Hanna Stiegeler (1985) is a German artist, she draws inspiration from historical and contemporary photographic material, including prints, textiles, and installation. Her works delve topics such as feminism, consumerism, psychology, and explore the surfaces of advertising and fashion.
MIKA
TAJIMA
Mika Tajima is an artist whose practice materializes techniques developed to shape the physicality, productivity, and desires of the human body. Her sculptures, paintings, videos, and installations focus on the embodied experience of ortho-architectonic control and computational life. Tajima's works operate in the space between the immaterial and the tangible to create heightened encounters that target the senses and emotions of the viewer, underlining the dynamics of control and agency.
DAVID
WARGOWSKI
The piece titled Silver People on the Shoreline shows a figure that appears etched by radiation. “Silver people” was a 1960s term, taken from the anti-war anthem Wooden Ships. Evokes not only the survivors but the becoming of a civilization responsible for catastrophe.

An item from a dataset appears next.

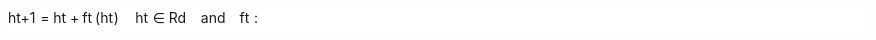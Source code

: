</annotation></semantics></math></span><span class="katex-html" aria-hidden="true"><span class="base"><span class="strut" style="height: 0.902771em; vertical-align: -0.208331em;"></span><span class="mord"><span class="mord mathbf">h</span><span class="msupsub"><span class="vlist-t vlist-t2"><span class="vlist-r"><span class="vlist" style="height: 0.301108em;"><span class="" style="top: -2.55em; margin-left: 0em; margin-right: 0.05em;"><span class="pstrut" style="height: 2.7em;"></span><span class="sizing reset-size6 size3 mtight"><span class="mord mtight"><span class="mord mathnormal mtight">t</span><span class="mbin mtight">+</span><span class="mord mtight">1</span></span></span></span></span><span class="vlist-s">​</span></span><span class="vlist-r"><span class="vlist" style="height: 0.208331em;"><span class=""></span></span></span></span></span></span><span class="mspace" style="margin-right: 0.277778em;"></span><span class="mrel">=</span><span class="mspace" style="margin-right: 0.277778em;"></span></span><span class="base"><span class="strut" style="height: 0.84444em; vertical-align: -0.15em;"></span><span class="mord"><span class="mord mathbf">h</span><span class="msupsub"><span class="vlist-t vlist-t2"><span class="vlist-r"><span class="vlist" style="height: 0.280556em;"><span class="" style="top: -2.55em; margin-left: 0em; margin-right: 0.05em;"><span class="pstrut" style="height: 2.7em;"></span><span class="sizing reset-size6 size3 mtight"><span class="mord mtight"><span class="mord mathnormal mtight">t</span></span></span></span></span><span class="vlist-s">​</span></span><span class="vlist-r"><span class="vlist" style="height: 0.15em;"><span class=""></span></span></span></span></span></span><span class="mspace" style="margin-right: 0.222222em;"></span><span class="mbin">+</span><span class="mspace" style="margin-right: 0.222222em;"></span></span><span class="base"><span class="strut" style="height: 1em; vertical-align: -0.25em;"></span><span class="mord"><span class="mord mathbf" style="margin-right: 0.10903em;">f</span><span class="msupsub"><span class="vlist-t vlist-t2"><span class="vlist-r"><span class="vlist" style="height: 0.280556em;"><span class="" style="top: -2.55em; margin-left: -0.10903em; margin-right: 0.05em;"><span class="pstrut" style="height: 2.7em;"></span><span class="sizing reset-size6 size3 mtight"><span class="mord mtight"><span class="mord mathnormal mtight">t</span></span></span></span></span><span class="vlist-s">​</span></span><span class="vlist-r"><span class="vlist" style="height: 0.15em;"><span class=""></span></span></span></span></span></span><span class="mspace" style="margin-right: 0.166667em;"></span><span class="minner"><span class="mopen delimcenter" style="top: 0em;">(</span><span class="mord"><span class="mord mathbf">h</span><span class="msupsub"><span class="vlist-t vlist-t2"><span class="vlist-r"><span class="vlist" style="height: 0.280556em;"><span class="" style="top: -2.55em; margin-left: 0em; margin-right: 0.05em;"><span class="pstrut" style="height: 2.7em;"></span><span class="sizing reset-size6 size3 mtight"><span class="mord mtight"><span class="mord mathnormal mtight">t</span></span></span></span></span><span class="vlist-s">​</span></span><span class="vlist-r"><span class="vlist" style="height: 0.15em;"><span class=""></span></span></span></span></span></span><span class="mclose delimcenter" style="top: 0em;">)</span></span><span class="mspace" style="margin-right: 1em;"></span><span class="mspace" style="margin-right: 0.166667em;"></span><span class="mord"><span class="mord mathbf">h</span><span class="msupsub"><span class="vlist-t vlist-t2"><span class="vlist-r"><span class="vlist" style="height: 0.280556em;"><span class="" style="top: -2.55em; margin-left: 0em; margin-right: 0.05em;"><span class="pstrut" style="height: 2.7em;"></span><span class="sizing reset-size6 size3 mtight"><span class="mord mtight"><span class="mord mathnormal mtight">t</span></span></span></span></span><span class="vlist-s">​</span></span><span class="vlist-r"><span class="vlist" style="height: 0.15em;"><span class=""></span></span></span></span></span></span><span class="mspace" style="margin-right: 0.277778em;"></span><span class="mrel">∈</span><span class="mspace" style="margin-right: 0.277778em;"></span></span><span class="base"><span class="strut" style="height: 1.04911em; vertical-align: -0.15em;"></span><span class="mord"><span class="mord mathbb">R</span><span class="msupsub"><span class="vlist-t"><span class="vlist-r"><span class="vlist" style="height: 0.899108em;"><span class="" style="top: -3.113em; margin-right: 0.05em;"><span class="pstrut" style="height: 2.7em;"></span><span class="sizing reset-size6 size3 mtight"><span class="mord mtight"><span class="mord mathnormal mtight">d</span></span></span></span></span></span></span></span></span><span class="mspace" style="margin-right: 1em;"></span><span class="mord text"><span class="mord">and</span></span><span class="mspace" style="margin-right: 1em;"></span><span class="mord"><span class="mord mathbf" style="margin-right: 0.10903em;">f</span><span class="msupsub"><span class="vlist-t vlist-t2"><span class="vlist-r"><span class="vlist" style="height: 0.280556em;"><span class="" style="top: -2.55em; margin-left: -0.10903em; margin-right: 0.05em;"><span class="pstrut" style="height: 2.7em;"></span><span class="sizing reset-size6 size3 mtight"><span class="mord mtight"><span class="mord mathnormal mtight">t</span></span></span></span></span><span class="vlist-s">​</span></span><span class="vlist-r"><span class="vlist" style="height: 0.15em;"><span class=""></span></span></span></span></span></span><span class="mspace" style="margin-right: 0.277778em;"></span><span class="mrel">:</span><span class="mspace" style="margin-right: 0.277778em;"></span></span><span class="base">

Wargowski is a photographic artist, researcher, and curator interested in visual and cultural history of nuclear science. Through cultural memory, Wargowski confronts the official legacies of the nuclear age. He is an advisory board member of The Atomic Heritage Foundation and the Atomic Photographers Guild.
APOLO
CACHO
In the form of a graphic epic, Mexican artists Apolo Cacho (1987), narrates the spiritual pulsations of an enslaved but living world, hostage to a nuclear-armed context. “No one should have the power to kill us all,” recall the 70s and 80s anti-nuclear slogans, which still resonate today. Through Mexica and Buddhist traditional imagery, countless characters parade, performing Butoh dances, depicting the transformation of the human soul as it travels through atomic hell on Earth.
After Hiroshima, silence took hold of Japan. The mass destruction and the nightmare images humanity witnessed required a new way to express the unpronounceable. Butoh was created as a spectral slow dance, converting sorrow into movement.
JULIAN
CHARRIÈRE
Polygon is a black and white poster featuring an abstracted photograph of the Semipalatinsk Nuclear Test Site in Kazakhstan, overlaid with names of some of the atomic devices detonated in the region between 1949 and 1989. Made on analogue medium format film, the original negatives were exposed to radioactive soil collected on site, manifesting as ghostly white apparitions on the work.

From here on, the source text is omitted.